Tuesday 15 June 2004

When I was waiting at Waterloo for my train back to Paris, I looked at my book stocks, consisting of perhaps 50 pages of my cycling book, a skimpy-looking Of Mice And Men, and quickly decided that I would need further sustenance, if not before Paris, then before Rennes. As such, I adopted the strategy that had served me so well (viz-a-viz Chuck Palahniuk and, to a lesser extent, Bret Easton Ellis) when backpacking last year, of allowing the nearest bookshop-cum-newstand to rip me off terribly in exchange for some shiny new paperback. After agonising considerably, I eventually settled on White Teeth, by Zadie Smith, partly because its generous girth promised days or even weeks of occupation, and partly because its name rung a bell. I've found that ambigous familiarity can be a good sign. If I have read something that recommended me against a certain book or movie, then I remember it more easily, in general, than if it had recommended me towards it.

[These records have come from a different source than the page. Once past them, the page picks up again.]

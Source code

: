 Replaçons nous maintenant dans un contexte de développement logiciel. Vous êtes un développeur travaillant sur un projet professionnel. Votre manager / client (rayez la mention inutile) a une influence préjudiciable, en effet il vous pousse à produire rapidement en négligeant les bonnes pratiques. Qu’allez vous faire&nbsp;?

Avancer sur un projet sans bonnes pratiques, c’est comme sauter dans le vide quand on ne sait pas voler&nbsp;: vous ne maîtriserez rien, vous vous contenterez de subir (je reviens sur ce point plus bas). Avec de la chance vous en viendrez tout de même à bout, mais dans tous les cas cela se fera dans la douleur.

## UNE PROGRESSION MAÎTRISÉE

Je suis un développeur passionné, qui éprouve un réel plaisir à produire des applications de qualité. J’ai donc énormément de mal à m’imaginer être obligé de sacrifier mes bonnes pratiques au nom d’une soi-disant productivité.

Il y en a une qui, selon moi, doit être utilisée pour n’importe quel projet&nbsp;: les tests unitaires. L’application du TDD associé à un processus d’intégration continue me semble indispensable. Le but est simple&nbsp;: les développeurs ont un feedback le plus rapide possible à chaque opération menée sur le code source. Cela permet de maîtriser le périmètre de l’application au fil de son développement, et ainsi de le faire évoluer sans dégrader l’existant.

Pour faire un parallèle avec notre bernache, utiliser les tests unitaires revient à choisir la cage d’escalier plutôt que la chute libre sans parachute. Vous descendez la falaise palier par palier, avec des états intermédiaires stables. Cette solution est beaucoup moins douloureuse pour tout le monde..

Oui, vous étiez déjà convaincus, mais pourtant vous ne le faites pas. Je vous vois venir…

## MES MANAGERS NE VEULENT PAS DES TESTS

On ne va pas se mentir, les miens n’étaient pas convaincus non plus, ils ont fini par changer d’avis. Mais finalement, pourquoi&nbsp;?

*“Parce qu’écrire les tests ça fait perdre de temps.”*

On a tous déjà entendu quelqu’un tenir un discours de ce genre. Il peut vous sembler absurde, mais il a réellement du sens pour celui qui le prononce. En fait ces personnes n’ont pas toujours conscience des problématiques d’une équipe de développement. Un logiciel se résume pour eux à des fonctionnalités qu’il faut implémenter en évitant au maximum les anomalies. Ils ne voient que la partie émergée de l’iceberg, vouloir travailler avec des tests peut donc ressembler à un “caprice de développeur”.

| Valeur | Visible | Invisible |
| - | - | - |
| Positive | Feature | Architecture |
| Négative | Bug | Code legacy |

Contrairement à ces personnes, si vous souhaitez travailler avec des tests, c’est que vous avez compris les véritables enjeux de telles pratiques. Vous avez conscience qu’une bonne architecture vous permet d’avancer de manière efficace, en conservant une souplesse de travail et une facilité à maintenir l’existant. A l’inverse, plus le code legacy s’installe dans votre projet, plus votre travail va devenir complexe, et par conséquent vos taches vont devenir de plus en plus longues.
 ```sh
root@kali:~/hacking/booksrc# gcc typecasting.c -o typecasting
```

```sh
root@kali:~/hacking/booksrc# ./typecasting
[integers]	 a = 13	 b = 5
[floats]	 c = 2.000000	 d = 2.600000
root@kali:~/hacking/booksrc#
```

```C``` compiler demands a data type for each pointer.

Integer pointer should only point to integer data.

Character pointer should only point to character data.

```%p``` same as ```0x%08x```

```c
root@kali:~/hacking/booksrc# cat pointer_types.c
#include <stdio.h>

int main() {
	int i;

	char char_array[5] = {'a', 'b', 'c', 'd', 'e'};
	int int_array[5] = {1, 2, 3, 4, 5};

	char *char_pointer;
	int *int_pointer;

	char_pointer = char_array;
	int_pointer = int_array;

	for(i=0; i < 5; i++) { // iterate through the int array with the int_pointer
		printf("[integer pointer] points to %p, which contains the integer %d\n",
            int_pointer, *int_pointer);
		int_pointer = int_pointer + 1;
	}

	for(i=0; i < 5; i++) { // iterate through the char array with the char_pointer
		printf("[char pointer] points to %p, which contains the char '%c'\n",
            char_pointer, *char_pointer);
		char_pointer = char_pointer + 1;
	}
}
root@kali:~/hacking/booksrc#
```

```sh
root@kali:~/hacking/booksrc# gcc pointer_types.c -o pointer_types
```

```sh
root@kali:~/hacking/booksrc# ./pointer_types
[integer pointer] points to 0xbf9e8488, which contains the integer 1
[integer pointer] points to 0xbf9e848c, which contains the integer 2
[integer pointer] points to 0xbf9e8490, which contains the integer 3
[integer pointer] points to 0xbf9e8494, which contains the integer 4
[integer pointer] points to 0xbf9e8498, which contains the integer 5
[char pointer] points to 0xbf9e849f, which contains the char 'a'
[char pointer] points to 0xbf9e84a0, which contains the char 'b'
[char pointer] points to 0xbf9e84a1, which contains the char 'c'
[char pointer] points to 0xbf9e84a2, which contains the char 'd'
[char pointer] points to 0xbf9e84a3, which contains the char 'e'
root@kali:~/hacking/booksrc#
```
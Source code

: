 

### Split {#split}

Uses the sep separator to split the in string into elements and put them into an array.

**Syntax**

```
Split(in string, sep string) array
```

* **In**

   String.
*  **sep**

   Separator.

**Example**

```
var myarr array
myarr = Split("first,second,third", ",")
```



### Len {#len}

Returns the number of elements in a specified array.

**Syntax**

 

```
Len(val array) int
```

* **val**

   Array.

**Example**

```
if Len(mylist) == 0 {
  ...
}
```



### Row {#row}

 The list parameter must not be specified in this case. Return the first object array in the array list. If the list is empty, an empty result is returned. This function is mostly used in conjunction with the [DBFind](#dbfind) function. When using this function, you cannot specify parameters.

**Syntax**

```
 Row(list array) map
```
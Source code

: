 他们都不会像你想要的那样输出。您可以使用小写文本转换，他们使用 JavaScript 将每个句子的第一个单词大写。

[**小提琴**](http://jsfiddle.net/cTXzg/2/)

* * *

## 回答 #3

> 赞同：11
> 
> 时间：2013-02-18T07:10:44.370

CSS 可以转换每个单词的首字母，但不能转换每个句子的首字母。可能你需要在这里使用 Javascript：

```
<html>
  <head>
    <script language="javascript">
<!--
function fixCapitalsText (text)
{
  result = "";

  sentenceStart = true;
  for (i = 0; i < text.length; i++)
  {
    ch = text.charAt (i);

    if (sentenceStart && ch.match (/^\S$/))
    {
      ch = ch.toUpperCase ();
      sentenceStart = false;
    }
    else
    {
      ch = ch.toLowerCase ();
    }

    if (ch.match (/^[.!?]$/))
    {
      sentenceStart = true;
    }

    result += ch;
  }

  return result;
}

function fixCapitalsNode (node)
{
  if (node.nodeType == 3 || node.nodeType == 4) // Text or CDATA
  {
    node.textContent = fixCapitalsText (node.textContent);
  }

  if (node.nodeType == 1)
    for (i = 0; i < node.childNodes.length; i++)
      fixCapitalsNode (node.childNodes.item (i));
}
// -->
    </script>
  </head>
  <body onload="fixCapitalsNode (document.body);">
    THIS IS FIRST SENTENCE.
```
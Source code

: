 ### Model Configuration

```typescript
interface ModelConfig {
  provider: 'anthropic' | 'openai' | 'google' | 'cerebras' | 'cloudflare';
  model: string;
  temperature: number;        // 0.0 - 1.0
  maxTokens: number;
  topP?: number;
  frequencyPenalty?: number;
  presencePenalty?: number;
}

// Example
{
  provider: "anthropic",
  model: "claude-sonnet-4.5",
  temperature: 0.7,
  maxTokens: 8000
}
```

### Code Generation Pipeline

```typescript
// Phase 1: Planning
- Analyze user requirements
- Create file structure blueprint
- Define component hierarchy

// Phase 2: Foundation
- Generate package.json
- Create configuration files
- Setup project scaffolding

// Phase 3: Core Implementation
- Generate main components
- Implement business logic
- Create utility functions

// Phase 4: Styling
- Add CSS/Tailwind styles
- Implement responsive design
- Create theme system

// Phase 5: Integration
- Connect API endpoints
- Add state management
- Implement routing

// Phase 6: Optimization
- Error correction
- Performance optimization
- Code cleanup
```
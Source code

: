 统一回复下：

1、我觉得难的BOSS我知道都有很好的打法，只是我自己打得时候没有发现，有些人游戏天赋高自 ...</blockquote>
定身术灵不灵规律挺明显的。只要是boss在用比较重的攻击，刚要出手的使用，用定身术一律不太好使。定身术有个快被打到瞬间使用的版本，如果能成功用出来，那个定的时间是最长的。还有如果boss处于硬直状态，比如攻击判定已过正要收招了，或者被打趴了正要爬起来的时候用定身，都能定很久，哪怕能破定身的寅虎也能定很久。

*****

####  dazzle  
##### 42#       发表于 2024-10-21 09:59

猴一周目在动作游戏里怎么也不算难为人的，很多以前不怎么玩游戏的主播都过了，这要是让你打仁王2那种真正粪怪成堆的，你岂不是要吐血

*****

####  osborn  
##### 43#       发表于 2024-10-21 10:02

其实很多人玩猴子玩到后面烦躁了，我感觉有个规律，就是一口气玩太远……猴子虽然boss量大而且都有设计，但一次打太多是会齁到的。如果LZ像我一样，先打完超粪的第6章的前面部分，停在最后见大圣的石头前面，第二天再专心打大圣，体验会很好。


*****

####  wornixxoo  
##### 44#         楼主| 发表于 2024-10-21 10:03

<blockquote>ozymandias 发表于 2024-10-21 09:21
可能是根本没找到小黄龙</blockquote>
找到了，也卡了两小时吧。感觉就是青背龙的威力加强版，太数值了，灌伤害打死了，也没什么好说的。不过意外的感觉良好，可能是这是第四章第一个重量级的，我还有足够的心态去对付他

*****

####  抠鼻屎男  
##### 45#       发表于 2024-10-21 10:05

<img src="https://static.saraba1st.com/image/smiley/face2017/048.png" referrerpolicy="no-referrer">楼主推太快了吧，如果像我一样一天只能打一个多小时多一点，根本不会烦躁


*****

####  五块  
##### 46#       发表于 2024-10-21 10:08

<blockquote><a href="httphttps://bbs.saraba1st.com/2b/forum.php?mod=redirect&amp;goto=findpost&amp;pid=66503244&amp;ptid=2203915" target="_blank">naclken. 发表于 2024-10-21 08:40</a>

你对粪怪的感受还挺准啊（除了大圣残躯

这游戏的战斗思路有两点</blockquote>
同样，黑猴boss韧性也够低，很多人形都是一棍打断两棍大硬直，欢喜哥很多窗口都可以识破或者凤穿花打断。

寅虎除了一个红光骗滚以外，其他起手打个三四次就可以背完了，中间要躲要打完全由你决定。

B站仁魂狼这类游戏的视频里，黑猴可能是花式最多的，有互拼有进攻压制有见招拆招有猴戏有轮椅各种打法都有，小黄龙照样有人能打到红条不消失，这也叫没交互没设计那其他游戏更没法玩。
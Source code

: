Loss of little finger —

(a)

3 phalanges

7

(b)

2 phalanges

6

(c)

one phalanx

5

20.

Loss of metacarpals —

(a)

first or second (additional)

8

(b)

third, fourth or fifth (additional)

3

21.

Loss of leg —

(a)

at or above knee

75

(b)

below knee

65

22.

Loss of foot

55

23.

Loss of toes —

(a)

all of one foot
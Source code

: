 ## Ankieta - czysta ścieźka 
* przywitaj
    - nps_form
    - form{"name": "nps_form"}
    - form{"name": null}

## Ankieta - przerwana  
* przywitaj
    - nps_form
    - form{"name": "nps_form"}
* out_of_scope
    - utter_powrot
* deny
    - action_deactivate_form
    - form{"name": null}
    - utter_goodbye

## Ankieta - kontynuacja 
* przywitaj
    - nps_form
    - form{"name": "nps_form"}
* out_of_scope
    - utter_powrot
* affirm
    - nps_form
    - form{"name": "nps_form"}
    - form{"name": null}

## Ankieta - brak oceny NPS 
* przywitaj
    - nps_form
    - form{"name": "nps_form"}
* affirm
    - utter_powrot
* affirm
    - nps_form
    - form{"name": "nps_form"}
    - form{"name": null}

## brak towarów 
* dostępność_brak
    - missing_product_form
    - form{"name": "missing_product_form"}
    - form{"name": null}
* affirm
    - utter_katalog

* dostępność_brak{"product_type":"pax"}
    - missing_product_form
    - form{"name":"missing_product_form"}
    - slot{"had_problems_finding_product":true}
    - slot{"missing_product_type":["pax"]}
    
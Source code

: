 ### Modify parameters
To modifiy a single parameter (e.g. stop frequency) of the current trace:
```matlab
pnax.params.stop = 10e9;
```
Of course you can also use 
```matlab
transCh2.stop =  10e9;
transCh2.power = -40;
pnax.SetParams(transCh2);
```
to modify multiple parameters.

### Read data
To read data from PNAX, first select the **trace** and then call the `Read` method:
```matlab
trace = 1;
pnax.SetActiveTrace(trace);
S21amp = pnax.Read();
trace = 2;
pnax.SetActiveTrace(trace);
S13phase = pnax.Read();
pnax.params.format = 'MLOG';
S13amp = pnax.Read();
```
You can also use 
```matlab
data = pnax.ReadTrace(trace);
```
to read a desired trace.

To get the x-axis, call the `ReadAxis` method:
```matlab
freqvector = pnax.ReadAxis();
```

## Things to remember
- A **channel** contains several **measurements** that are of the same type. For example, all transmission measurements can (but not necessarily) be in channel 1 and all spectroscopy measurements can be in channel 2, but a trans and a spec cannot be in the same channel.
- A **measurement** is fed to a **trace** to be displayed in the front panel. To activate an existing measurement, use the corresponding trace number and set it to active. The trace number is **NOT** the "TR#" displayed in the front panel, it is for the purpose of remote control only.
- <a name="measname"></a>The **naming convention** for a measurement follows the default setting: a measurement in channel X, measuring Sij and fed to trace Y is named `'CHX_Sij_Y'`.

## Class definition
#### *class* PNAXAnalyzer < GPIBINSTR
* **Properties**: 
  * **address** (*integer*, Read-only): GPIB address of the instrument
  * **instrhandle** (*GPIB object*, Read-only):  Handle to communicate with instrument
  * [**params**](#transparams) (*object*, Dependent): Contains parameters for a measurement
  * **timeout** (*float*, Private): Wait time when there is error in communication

If I continue this rate I'll never finish. In short, its OK. It rambles a bit, and it kind of mumbles its larger messages a lot (being read after Of Mice And Men could contribute to that impression, I guess). Perhaps a closer familiarity (read: any familiarity beyond that relayed via Australian television media) with the nature of London youth would make for a more enjoyable experience in this regard. In any case, while it didn't ring entirely true, the writing is OK, and it occupied me for nigh on a week, which is cause for some thanks.

To a certain extent, I am enjoying good books more than "just OK" books. However, I'll take what I can get, and am still really enjoying just involving myself in something, be it excellent, as Foundation was and The Grapes Of Wrath was and Of Mice and Men was, or not so excellent, like French Revolutions or White Teeth or Snow Crash.